The five-man Alice Cooper group, on the other hand, is predictable only in its unpredictability. A "child of the media," vocalist Alice feels the world is based on sex and violence and seeks to reflect this in performance which is as much a visual assault as a musical one. Unlike Iggy and the Stooges, Alice Cooper's music can stand alone. It is hard and pulsating, rough and chaotic, all drums and guitars except for an occasional churning weird organ and Alice's harmonica. It writhes with turmoil and uncertainty, with aberrations; it speaks of insanity and its setting it literally or figuratively the mental institution.

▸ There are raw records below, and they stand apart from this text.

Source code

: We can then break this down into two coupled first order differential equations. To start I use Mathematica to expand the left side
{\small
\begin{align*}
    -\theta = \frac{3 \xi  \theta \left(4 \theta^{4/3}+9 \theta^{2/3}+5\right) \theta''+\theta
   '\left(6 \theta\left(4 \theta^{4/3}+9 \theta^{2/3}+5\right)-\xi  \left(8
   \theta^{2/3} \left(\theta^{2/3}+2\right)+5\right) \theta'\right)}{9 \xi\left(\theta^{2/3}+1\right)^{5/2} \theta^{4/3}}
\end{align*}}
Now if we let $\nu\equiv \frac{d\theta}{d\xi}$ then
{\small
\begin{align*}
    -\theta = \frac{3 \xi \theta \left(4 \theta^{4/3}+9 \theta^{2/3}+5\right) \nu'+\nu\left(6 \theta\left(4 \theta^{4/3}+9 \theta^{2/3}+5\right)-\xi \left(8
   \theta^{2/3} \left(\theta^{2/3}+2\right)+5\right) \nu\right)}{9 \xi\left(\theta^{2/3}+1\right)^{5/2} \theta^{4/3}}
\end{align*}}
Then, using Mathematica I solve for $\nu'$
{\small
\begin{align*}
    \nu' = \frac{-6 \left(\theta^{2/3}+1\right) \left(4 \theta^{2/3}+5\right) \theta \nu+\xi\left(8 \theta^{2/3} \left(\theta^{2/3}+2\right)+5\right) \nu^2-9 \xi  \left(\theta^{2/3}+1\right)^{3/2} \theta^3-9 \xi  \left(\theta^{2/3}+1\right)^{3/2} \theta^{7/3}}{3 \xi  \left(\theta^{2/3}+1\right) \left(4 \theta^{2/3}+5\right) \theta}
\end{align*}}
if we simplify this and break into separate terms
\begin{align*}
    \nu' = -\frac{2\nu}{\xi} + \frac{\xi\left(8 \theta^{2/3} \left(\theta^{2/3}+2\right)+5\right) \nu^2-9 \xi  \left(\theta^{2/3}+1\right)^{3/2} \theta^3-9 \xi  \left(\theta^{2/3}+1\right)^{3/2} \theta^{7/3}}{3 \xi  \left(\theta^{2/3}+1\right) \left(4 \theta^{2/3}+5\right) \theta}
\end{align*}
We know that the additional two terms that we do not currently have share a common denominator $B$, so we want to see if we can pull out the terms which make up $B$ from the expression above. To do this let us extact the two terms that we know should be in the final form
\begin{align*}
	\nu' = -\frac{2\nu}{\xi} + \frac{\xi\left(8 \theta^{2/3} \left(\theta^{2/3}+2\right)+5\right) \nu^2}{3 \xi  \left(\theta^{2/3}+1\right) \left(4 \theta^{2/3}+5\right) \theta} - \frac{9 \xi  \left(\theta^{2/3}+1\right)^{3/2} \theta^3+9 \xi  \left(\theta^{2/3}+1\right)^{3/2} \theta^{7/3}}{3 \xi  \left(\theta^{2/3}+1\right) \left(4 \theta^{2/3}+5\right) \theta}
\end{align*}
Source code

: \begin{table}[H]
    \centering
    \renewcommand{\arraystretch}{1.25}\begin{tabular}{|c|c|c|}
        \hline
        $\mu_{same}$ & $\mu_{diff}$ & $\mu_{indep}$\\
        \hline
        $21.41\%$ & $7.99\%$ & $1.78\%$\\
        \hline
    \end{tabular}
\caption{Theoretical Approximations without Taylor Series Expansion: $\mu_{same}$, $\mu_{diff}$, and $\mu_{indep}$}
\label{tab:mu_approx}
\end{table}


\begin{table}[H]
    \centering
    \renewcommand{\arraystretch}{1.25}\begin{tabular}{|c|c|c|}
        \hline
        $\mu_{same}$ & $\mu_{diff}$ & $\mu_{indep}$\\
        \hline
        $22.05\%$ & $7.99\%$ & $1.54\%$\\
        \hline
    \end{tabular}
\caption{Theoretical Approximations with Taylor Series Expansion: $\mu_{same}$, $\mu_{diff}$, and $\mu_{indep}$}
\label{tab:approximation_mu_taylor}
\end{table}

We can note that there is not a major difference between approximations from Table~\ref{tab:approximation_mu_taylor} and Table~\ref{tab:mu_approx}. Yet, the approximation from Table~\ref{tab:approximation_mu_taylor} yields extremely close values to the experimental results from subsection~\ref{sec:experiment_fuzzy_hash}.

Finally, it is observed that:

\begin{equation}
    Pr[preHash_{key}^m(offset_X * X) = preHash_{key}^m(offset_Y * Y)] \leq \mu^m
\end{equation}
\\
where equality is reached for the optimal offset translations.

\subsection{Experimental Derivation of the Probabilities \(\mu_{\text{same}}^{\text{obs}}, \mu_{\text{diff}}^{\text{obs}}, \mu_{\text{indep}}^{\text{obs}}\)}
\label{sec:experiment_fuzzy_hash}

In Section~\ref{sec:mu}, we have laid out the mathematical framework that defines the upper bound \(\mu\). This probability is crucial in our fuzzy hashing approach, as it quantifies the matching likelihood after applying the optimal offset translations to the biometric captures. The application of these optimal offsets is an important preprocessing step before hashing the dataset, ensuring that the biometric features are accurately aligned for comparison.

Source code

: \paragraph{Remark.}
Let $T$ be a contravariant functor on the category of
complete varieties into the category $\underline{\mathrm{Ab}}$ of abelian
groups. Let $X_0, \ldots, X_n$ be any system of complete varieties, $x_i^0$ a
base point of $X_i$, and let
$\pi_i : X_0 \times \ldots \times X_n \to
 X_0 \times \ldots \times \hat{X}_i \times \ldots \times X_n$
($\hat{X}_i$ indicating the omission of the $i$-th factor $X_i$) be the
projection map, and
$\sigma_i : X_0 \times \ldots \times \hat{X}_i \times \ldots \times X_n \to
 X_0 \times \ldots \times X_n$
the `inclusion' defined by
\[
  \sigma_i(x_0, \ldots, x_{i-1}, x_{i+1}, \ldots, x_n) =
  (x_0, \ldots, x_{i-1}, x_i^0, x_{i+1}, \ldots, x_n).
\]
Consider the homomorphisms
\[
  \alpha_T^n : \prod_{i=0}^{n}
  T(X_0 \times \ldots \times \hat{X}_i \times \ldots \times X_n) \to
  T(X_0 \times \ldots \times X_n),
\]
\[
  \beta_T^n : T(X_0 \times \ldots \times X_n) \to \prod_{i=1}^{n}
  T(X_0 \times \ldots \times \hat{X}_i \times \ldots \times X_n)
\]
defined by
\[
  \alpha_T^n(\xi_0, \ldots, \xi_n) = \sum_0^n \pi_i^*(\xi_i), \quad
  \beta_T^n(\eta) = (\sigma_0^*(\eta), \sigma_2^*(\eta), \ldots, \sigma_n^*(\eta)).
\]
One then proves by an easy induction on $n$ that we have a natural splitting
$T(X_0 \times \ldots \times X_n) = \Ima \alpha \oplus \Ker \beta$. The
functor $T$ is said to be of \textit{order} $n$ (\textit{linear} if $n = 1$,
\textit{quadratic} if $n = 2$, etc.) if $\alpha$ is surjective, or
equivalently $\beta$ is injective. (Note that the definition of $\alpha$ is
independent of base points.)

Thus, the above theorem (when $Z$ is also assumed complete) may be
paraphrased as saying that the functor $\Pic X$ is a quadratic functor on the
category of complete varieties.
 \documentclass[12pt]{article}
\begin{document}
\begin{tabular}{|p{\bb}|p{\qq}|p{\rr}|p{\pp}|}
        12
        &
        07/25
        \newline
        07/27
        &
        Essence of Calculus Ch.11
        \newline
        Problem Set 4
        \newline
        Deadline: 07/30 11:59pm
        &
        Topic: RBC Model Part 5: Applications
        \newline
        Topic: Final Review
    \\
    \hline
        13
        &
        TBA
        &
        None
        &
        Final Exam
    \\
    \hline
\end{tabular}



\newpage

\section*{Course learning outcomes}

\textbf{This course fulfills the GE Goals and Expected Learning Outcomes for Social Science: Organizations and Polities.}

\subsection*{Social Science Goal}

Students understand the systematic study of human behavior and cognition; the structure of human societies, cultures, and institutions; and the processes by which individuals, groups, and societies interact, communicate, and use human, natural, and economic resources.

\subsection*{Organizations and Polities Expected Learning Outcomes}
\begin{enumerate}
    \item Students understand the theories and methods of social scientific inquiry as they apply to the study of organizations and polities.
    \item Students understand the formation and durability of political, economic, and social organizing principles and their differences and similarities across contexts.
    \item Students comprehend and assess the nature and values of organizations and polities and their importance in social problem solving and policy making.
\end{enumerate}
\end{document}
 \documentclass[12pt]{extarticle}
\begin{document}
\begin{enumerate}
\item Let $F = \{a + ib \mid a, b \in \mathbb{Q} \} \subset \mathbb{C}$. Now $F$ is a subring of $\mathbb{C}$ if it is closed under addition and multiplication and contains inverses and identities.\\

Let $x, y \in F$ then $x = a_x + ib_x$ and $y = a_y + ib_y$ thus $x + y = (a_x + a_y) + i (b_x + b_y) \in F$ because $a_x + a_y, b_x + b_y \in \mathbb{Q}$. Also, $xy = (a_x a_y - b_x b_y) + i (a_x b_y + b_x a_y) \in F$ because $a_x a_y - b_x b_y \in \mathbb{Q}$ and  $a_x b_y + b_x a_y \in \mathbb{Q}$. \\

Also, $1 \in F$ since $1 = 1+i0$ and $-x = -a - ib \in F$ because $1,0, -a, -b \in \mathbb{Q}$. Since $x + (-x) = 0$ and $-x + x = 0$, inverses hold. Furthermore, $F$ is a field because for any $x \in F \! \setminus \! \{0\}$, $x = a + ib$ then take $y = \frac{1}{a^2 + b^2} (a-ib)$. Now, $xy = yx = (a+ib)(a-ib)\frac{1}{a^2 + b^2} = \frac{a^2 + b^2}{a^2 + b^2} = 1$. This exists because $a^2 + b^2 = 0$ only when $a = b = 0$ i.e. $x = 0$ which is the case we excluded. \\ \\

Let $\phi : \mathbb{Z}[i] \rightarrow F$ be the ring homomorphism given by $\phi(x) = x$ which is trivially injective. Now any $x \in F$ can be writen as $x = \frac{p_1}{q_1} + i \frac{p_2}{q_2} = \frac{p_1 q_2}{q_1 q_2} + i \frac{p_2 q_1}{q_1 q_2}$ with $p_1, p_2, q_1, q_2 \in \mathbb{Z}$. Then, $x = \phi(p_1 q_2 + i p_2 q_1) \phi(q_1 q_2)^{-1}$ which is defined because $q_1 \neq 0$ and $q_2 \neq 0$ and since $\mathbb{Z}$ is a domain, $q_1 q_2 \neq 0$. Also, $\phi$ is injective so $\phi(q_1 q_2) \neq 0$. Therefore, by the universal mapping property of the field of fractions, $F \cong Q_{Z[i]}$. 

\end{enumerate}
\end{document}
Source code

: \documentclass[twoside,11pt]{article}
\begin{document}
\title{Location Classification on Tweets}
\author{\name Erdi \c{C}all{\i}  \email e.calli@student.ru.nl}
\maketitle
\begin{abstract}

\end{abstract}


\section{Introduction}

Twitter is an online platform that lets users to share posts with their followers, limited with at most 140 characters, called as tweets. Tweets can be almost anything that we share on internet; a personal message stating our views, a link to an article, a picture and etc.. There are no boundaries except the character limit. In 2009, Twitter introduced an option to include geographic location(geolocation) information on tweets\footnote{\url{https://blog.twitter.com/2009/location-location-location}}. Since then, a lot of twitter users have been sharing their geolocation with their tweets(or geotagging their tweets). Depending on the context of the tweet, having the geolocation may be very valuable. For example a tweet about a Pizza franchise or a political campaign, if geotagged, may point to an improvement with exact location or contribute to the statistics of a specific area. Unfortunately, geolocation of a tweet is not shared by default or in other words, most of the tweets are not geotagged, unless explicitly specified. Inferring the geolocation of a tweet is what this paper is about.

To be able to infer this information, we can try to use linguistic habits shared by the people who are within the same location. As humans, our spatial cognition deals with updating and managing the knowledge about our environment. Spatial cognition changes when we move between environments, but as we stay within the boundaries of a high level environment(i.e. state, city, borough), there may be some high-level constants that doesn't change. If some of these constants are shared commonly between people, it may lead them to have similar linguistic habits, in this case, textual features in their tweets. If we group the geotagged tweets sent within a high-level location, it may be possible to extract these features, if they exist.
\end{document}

Coupled with the entertaining outrages of Alice himself, the effects are cubed. Smiling coyly like a transvestite Tiny Tim gone berserk, Alice opens the set singing one of the songs from their "Love It to Death" album — beating the floor with a silver hammer which earlier hung bizarrely from it's own stand.

A shrouded object pushed onstage proves to be a Frankenstein's monster chair, with weird lights and tubes. A black-garbed dummy sits grotesquely in it. Soon it lies on the floor, stabbed by witch doctor Alice, while Alice sits in the chair with a big funnel on his head intoning "Bodies... need... rest." The finale, involving a ripped-open pillow, clouds of vapor and a blower fan, left everyone gasping — especially if you were near the stage — and choked on the monsoon of feathers. It was different.

The prelude to all this was Jam Band, featuring Michael Quatro on a specially made spinet-shaped electric piano with the inner workings laid bare. From it he coaxed a variety of sounds from a variety of selections from Rachmaninoff to rock with equal assurance. If any group can bridge the gap between classical and rock, Jam Band can, with Quatro's piano and a rocking drummer and bassist.